Al Sharpton and Jesse Jackson didn’t kill Don Imus’ show. It was a suicide, and that the vultures showed up shouldn’t confuse us about what happened. When Imus took an off ramp and drove forty blocks out of his way to run over the Rutgers women hoopsters –and then backed over them again while turning the car around to get back—he did himself in. It just took a few days for him to bleed out. The vultures always show up, but make no mistake. Imus has Imus to blame: His sponsors wanted nothing to do with his brand once that brand got recognition outside of the relatively small world that watched or listened to Imus. That’s the market, not the P.C. police. Imus could slag any player he wanted to, and probably have thrown down a few race cards in the process and remained untouched. He certainly did so with PBS’s Gwen Ifill. But college kids playing sports who are not within a hundred miles of a political debate –that’s far beyond the limits of what the public can stomach, or at least enough of the public to turn the sponsors’ heads away in shame.
Before one full day had passed, Imus’ former fellow MSNBCer Keith Olbermann was wondering whether the bell was tolling for Rush Limbaugh, who, Olbermann asserted, had been grandfathered in when it came to abusive talk radio.

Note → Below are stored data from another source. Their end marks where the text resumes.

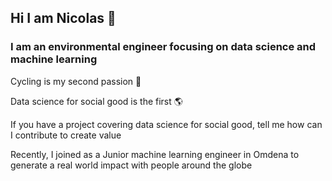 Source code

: ## Hi I am Nicolas 👋

### I am an environmental engineer focusing on data science and machine learning

Cycling is my second passion :bicyclist:

Data science for social good is the first :earth_americas:

If you have a project covering data science for social good, tell me how can I contribute to create value

Recently, I joined as a Junior machine learning engineer in Omdena to generate a real world impact with people around the globe




<!--
**nicolasbuitragob/nicolasbuitragob** is a ✨ _special_ ✨ repository because its `README.md` (this file) appears on your GitHub profile.

Here are some ideas to get you started:

- 🔭 I’m currently working on ...
- 🌱 I’m currently learning ...
- 👯 I’m looking to collaborate on ...
- 🤔 I’m looking for help with ...
- 💬 Ask me about ...
- 📫 How to reach me: ...
- 😄 Pronouns: ...
- ⚡ Fun fact: ...
-->
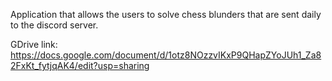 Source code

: Application that allows the users to solve chess blunders that are sent daily to the discord server.

GDrive link: https://docs.google.com/document/d/1otz8NOzzvIKxP9QHapZYoJUh1_Za82FxKt_fytjqAK4/edit?usp=sharing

Mind you this is Keith Olbermann who wrote of colleague Rita Crosby that “Rita’s nice, but dumber than a suitcase of rocks,” and who compared Dean Kenneth Starr to Henrich Himmler –“Facially, it finally dawned on me that the person Ken Starr has reminded me of all this time was Heinrich Himmler, including the glasses.” These comments are not grounds for dismissal, just derision, windows into a head where a few thoughts clatter about in search of a coherent argument. Keith, the scoreboard reader turned radical chic poseur is obviously never going to win the spelling bee, but we can’t put this jump from Imus to Rush down to sheer stupidity. (Well, maybe we can, but let’s assume for the moment that Keith is at a multiplication tables level when it comes to higher thinking skills.) Something else is at work here.
It is a combination of ratings envy and genuine puzzlement. This duo seems to drive all of Keith’s public confrontations and feuds. His frequent attempts to attract the attention of Bill O’Reilly are lame enough, but O’Reilly only has about 10 times Olbermann’s audience. Rush has about a hundred times the audience of Countdown’s party faithful. “How can that be,” Keith must ask himself, “when I’m so good and he’s so bad?”